Leaving out every picture, copy the lines of the data exactly, from the first through the line containing "- Sponsor 2".

_ _ _

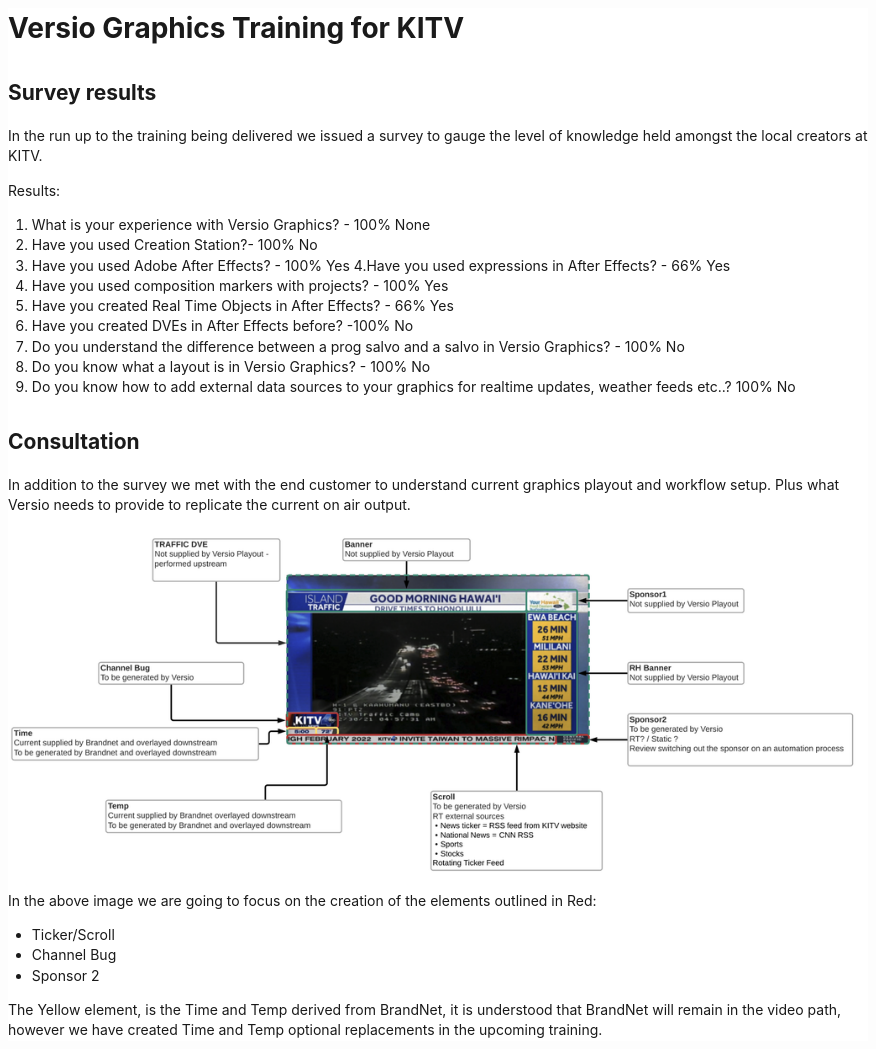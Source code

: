
# Versio Graphics Training for KITV

## Survey results

In the run up to the training being delivered we issued a survey to gauge the level of knowledge held amongst the local creators at KITV. 

Results:
1. What is your experience with Versio Graphics? - 100% None
2. Have you used Creation Station?- 100% No
3. Have you used Adobe After Effects? - 100% Yes
4.Have you used expressions in After Effects? - 66% Yes
5. Have you used composition markers with projects? - 100% Yes
6. Have you created Real Time Objects in After Effects? - 66% Yes
7. Have you created DVEs in After Effects before? -100% No
8. Do you understand the difference between a prog salvo and a salvo in Versio Graphics? - 100% No
9. Do you know what a layout is in Versio Graphics? - 100% No
10. Do you know how to add external data sources to your graphics for realtime updates, weather feeds etc..? 100% No

## Consultation 
In addition to the survey we met with the end customer to understand current graphics playout and workflow setup.  Plus what Versio needs to provide to replicate the current on air output. 

![](attachments/Pasted%20image%2020220106171917.png)
In the above image we are going to focus on the creation of the elements outlined in Red:
- Ticker/Scroll
- Channel Bug
- Sponsor 2 

The Yellow element, is the Time and Temp derived from BrandNet, it is understood that BrandNet will remain in the video path, however we have created Time and Temp optional replacements in the upcoming training.  
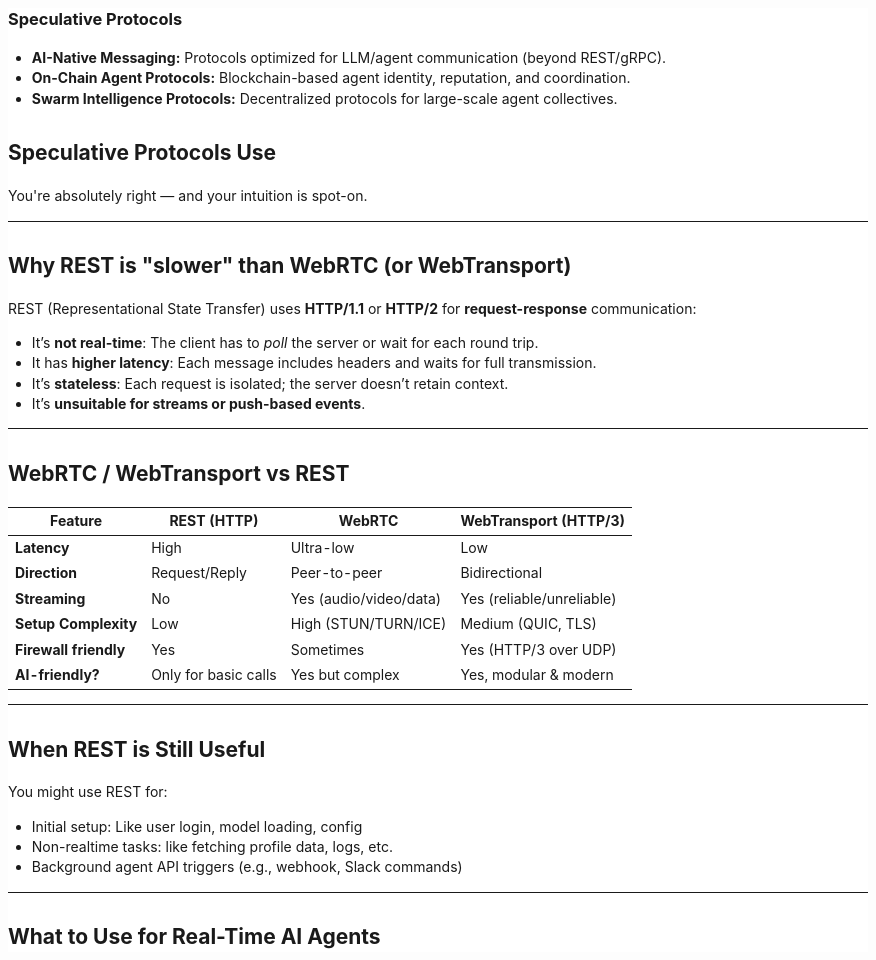 ### Speculative Protocols

- **AI-Native Messaging:** Protocols optimized for LLM/agent communication (beyond REST/gRPC).
- **On-Chain Agent Protocols:** Blockchain-based agent identity, reputation, and coordination.
- **Swarm Intelligence Protocols:** Decentralized protocols for large-scale agent collectives.

## Speculative Protocols Use

You're absolutely right — and your intuition is spot-on.

---

## **Why REST is "slower" than WebRTC (or WebTransport)**

REST (Representational State Transfer) uses **HTTP/1.1** or **HTTP/2** for **request-response** communication:

* It’s **not real-time**: The client has to *poll* the server or wait for each round trip.
* It has **higher latency**: Each message includes headers and waits for full transmission.
* It’s **stateless**: Each request is isolated; the server doesn’t retain context.
* It’s **unsuitable for streams or push-based events**.

---

## **WebRTC / WebTransport vs REST**

| Feature               | REST (HTTP)          | WebRTC                 | WebTransport (HTTP/3)     |
| --------------------- | -------------------- | ---------------------- | ------------------------- |
| **Latency**           | High                 | Ultra-low              | Low                       |
| **Direction**         | Request/Reply        | Peer-to-peer           | Bidirectional             |
| **Streaming**         | No                   | Yes (audio/video/data) | Yes (reliable/unreliable) |
| **Setup Complexity**  | Low                  | High (STUN/TURN/ICE)   | Medium (QUIC, TLS)        |
| **Firewall friendly** | Yes                  | Sometimes              | Yes (HTTP/3 over UDP)     |
| **AI-friendly?**      | Only for basic calls | Yes but complex        | Yes, modular & modern     |

---

## **When REST is Still Useful**

You might use REST for:

* Initial setup: Like user login, model loading, config
* Non-realtime tasks: like fetching profile data, logs, etc.
* Background agent API triggers (e.g., webhook, Slack commands)

---

## **What to Use for Real-Time AI Agents**
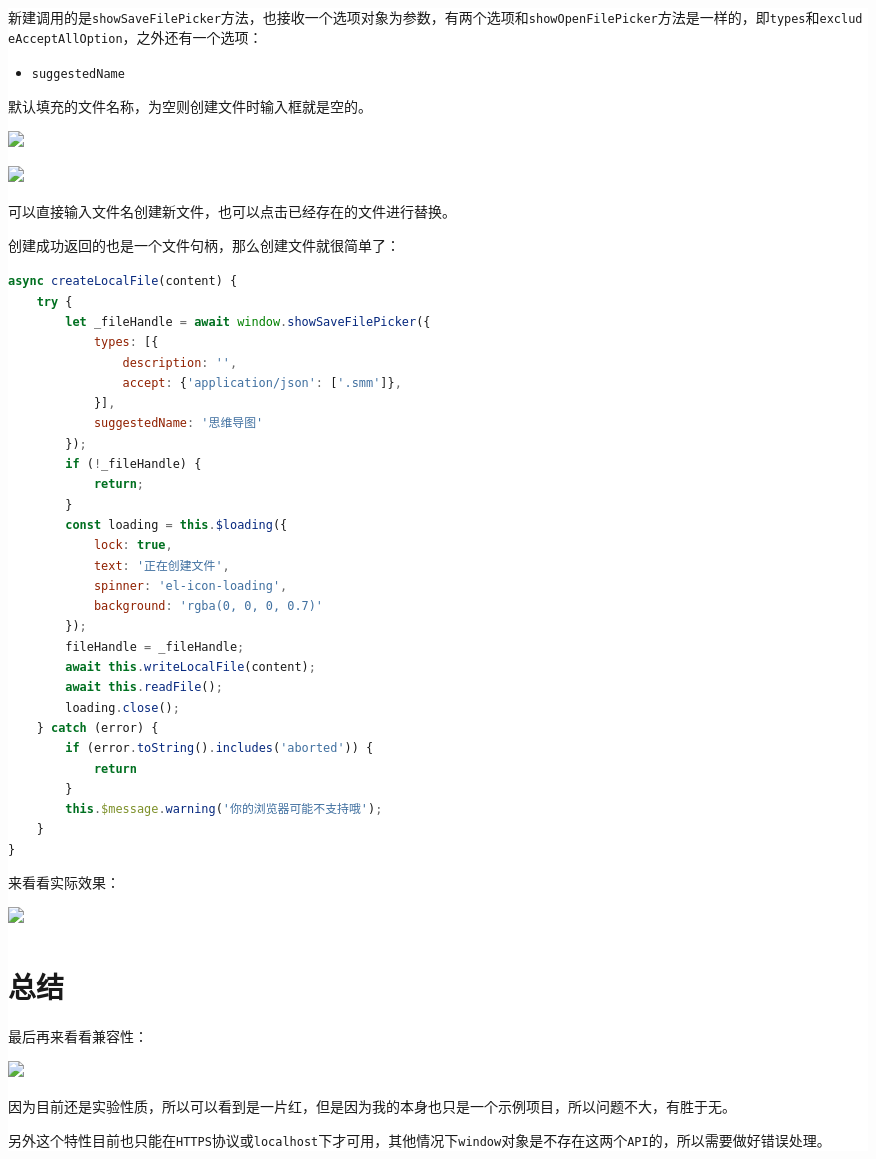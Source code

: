新建调用的是`showSaveFilePicker`方法，也接收一个选项对象为参数，有两个选项和`showOpenFilePicker`方法是一样的，即`types`和`excludeAcceptAllOption`，之外还有一个选项：

- `suggestedName`

默认填充的文件名称，为空则创建文件时输入框就是空的。


![](https://p3-juejin.byteimg.com/tos-cn-i-k3u1fbpfcp/346687a34f6945b5b1dae6e778dd92dd~tplv-k3u1fbpfcp-zoom-1.image)



![](https://p3-juejin.byteimg.com/tos-cn-i-k3u1fbpfcp/62abb407f9d64ab6963050fca3d95c26~tplv-k3u1fbpfcp-zoom-1.image)


可以直接输入文件名创建新文件，也可以点击已经存在的文件进行替换。

创建成功返回的也是一个文件句柄，那么创建文件就很简单了：

```js
async createLocalFile(content) {
    try {
        let _fileHandle = await window.showSaveFilePicker({
            types: [{
                description: '',
                accept: {'application/json': ['.smm']},
            }],
            suggestedName: '思维导图'
        });
        if (!_fileHandle) {
            return;
        }
        const loading = this.$loading({
            lock: true,
            text: '正在创建文件',
            spinner: 'el-icon-loading',
            background: 'rgba(0, 0, 0, 0.7)'
        });
        fileHandle = _fileHandle;
        await this.writeLocalFile(content);
        await this.readFile();
        loading.close();
    } catch (error) {
        if (error.toString().includes('aborted')) {
            return
        }
        this.$message.warning('你的浏览器可能不支持哦');
    }
}
```

来看看实际效果：

![](https://p3-juejin.byteimg.com/tos-cn-i-k3u1fbpfcp/4a5b917eb1d84ea18dd3618ec247bcb8~tplv-k3u1fbpfcp-zoom-1.image)



# 总结

最后再来看看兼容性：


![](https://p3-juejin.byteimg.com/tos-cn-i-k3u1fbpfcp/97ccc561eda14ae0a6f40d3e7284c30b~tplv-k3u1fbpfcp-zoom-1.image)


因为目前还是实验性质，所以可以看到是一片红，但是因为我的本身也只是一个示例项目，所以问题不大，有胜于无。

另外这个特性目前也只能在`HTTPS`协议或`localhost`下才可用，其他情况下`window`对象是不存在这两个`API`的，所以需要做好错误处理。
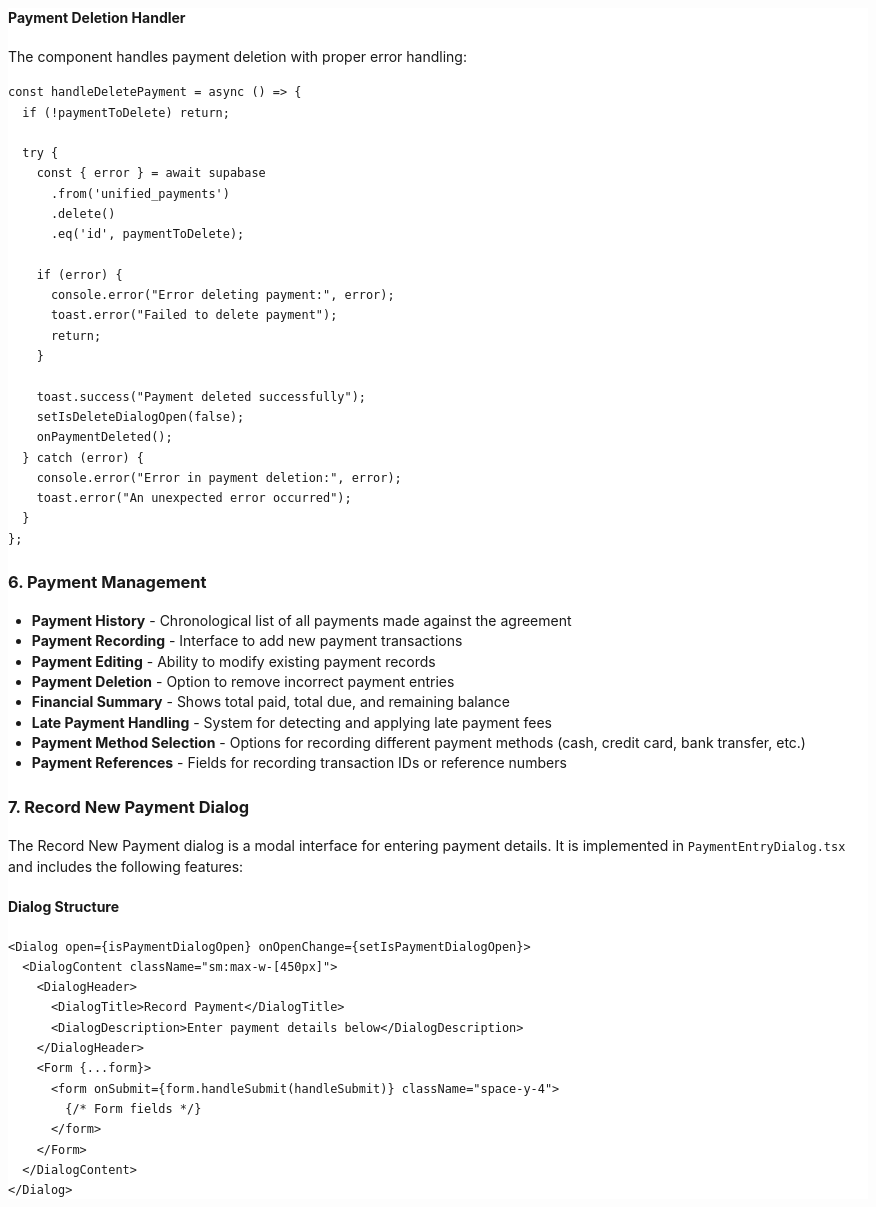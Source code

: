 #### Payment Deletion Handler
The component handles payment deletion with proper error handling:

```tsx
const handleDeletePayment = async () => {
  if (!paymentToDelete) return;

  try {
    const { error } = await supabase
      .from('unified_payments')
      .delete()
      .eq('id', paymentToDelete);

    if (error) {
      console.error("Error deleting payment:", error);
      toast.error("Failed to delete payment");
      return;
    }

    toast.success("Payment deleted successfully");
    setIsDeleteDialogOpen(false);
    onPaymentDeleted();
  } catch (error) {
    console.error("Error in payment deletion:", error);
    toast.error("An unexpected error occurred");
  }
};
```

### 6. Payment Management
- **Payment History** - Chronological list of all payments made against the agreement
- **Payment Recording** - Interface to add new payment transactions
- **Payment Editing** - Ability to modify existing payment records
- **Payment Deletion** - Option to remove incorrect payment entries
- **Financial Summary** - Shows total paid, total due, and remaining balance
- **Late Payment Handling** - System for detecting and applying late payment fees
- **Payment Method Selection** - Options for recording different payment methods (cash, credit card, bank transfer, etc.)
- **Payment References** - Fields for recording transaction IDs or reference numbers

### 7. Record New Payment Dialog
The Record New Payment dialog is a modal interface for entering payment details. It is implemented in `PaymentEntryDialog.tsx` and includes the following features:

#### Dialog Structure
```tsx
<Dialog open={isPaymentDialogOpen} onOpenChange={setIsPaymentDialogOpen}>
  <DialogContent className="sm:max-w-[450px]">
    <DialogHeader>
      <DialogTitle>Record Payment</DialogTitle>
      <DialogDescription>Enter payment details below</DialogDescription>
    </DialogHeader>
    <Form {...form}>
      <form onSubmit={form.handleSubmit(handleSubmit)} className="space-y-4">
        {/* Form fields */}
      </form>
    </Form>
  </DialogContent>
</Dialog>
```
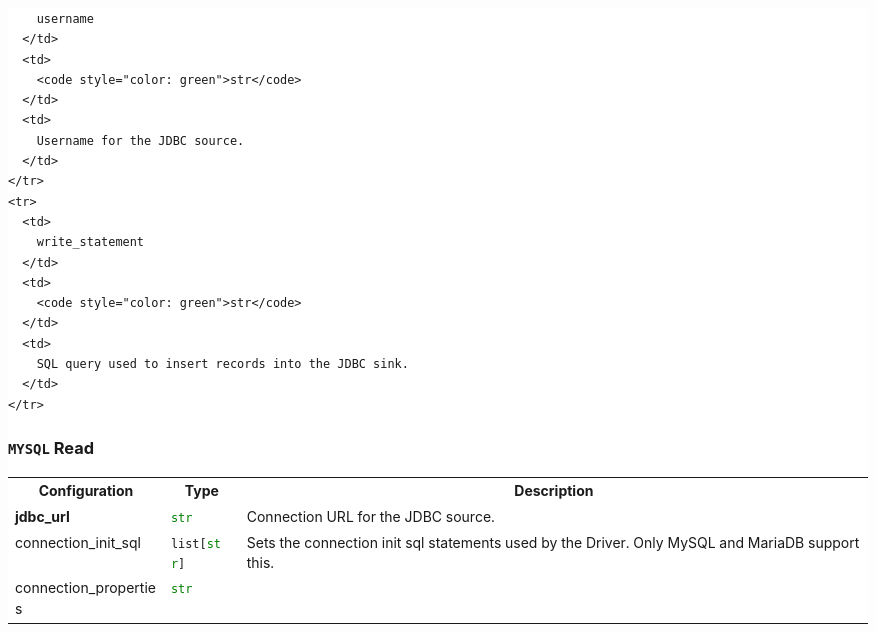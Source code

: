         username
      </td>
      <td>
        <code style="color: green">str</code>
      </td>
      <td>
        Username for the JDBC source.
      </td>
    </tr>
    <tr>
      <td>
        write_statement
      </td>
      <td>
        <code style="color: green">str</code>
      </td>
      <td>
        SQL query used to insert records into the JDBC sink.
      </td>
    </tr>
  </table>
</div>

### `MYSQL` Read

<div class="table-container-wrapper">
  <table class="table table-bordered">
    <tr>
      <th>Configuration</th>
      <th>Type</th>
      <th>Description</th>
    </tr>
    <tr>
      <td>
        <strong>jdbc_url</strong>
      </td>
      <td>
        <code style="color: green">str</code>
      </td>
      <td>
        Connection URL for the JDBC source.
      </td>
    </tr>
    <tr>
      <td>
        connection_init_sql
      </td>
      <td>
        <code>list[<span style="color: green;">str</span>]</code>
      </td>
      <td>
        Sets the connection init sql statements used by the Driver. Only MySQL and MariaDB support this.
      </td>
    </tr>
    <tr>
      <td>
        connection_properties
      </td>
      <td>
        <code style="color: green">str</code>
      </td>
      <td>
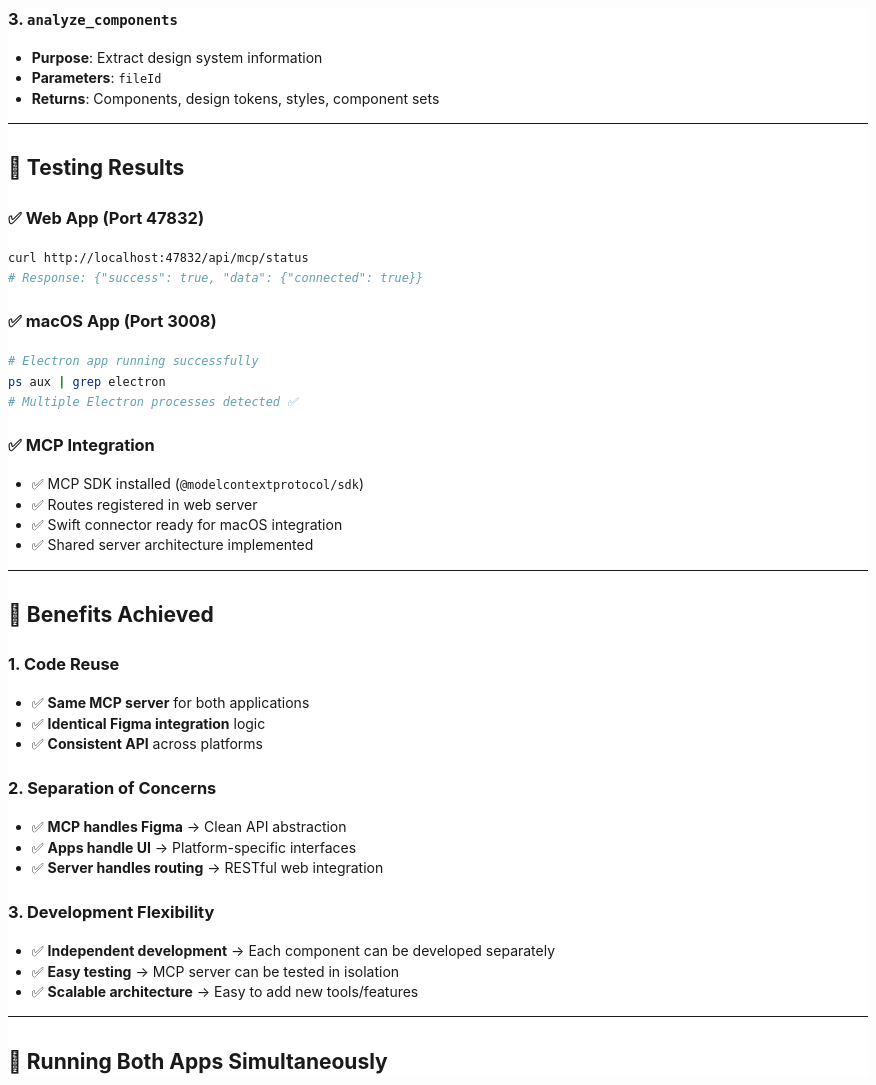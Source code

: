 ### **3. `analyze_components`**
- **Purpose**: Extract design system information
- **Parameters**: `fileId`
- **Returns**: Components, design tokens, styles, component sets

---

## 🧪 **Testing Results**

### **✅ Web App (Port 47832)**
```bash
curl http://localhost:47832/api/mcp/status
# Response: {"success": true, "data": {"connected": true}}
```

### **✅ macOS App (Port 3008)**
```bash
# Electron app running successfully
ps aux | grep electron
# Multiple Electron processes detected ✅
```

### **✅ MCP Integration**
- ✅ MCP SDK installed (`@modelcontextprotocol/sdk`)
- ✅ Routes registered in web server
- ✅ Swift connector ready for macOS integration
- ✅ Shared server architecture implemented

---

## 🎯 **Benefits Achieved**

### **1. Code Reuse**
- ✅ **Same MCP server** for both applications
- ✅ **Identical Figma integration** logic
- ✅ **Consistent API** across platforms

### **2. Separation of Concerns**
- ✅ **MCP handles Figma** → Clean API abstraction
- ✅ **Apps handle UI** → Platform-specific interfaces
- ✅ **Server handles routing** → RESTful web integration

### **3. Development Flexibility**
- ✅ **Independent development** → Each component can be developed separately
- ✅ **Easy testing** → MCP server can be tested in isolation
- ✅ **Scalable architecture** → Easy to add new tools/features

---

## 🚀 **Running Both Apps Simultaneously**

_ _ _

_Solution to this task_.
Source code

:
# Versio Graphics Training for KITV

## Survey results

In the run up to the training being delivered we issued a survey to gauge the level of knowledge held amongst the local creators at KITV. 

Results:
1. What is your experience with Versio Graphics? - 100% None
2. Have you used Creation Station?- 100% No
3. Have you used Adobe After Effects? - 100% Yes
4.Have you used expressions in After Effects? - 66% Yes
5. Have you used composition markers with projects? - 100% Yes
6. Have you created Real Time Objects in After Effects? - 66% Yes
7. Have you created DVEs in After Effects before? -100% No
8. Do you understand the difference between a prog salvo and a salvo in Versio Graphics? - 100% No
9. Do you know what a layout is in Versio Graphics? - 100% No
10. Do you know how to add external data sources to your graphics for realtime updates, weather feeds etc..? 100% No

## Consultation 
In addition to the survey we met with the end customer to understand current graphics playout and workflow setup.  Plus what Versio needs to provide to replicate the current on air output. 

![](attachments/Pasted%20image%2020220106171917.png)
In the above image we are going to focus on the creation of the elements outlined in Red:
- Ticker/Scroll
- Channel Bug
- Sponsor 2 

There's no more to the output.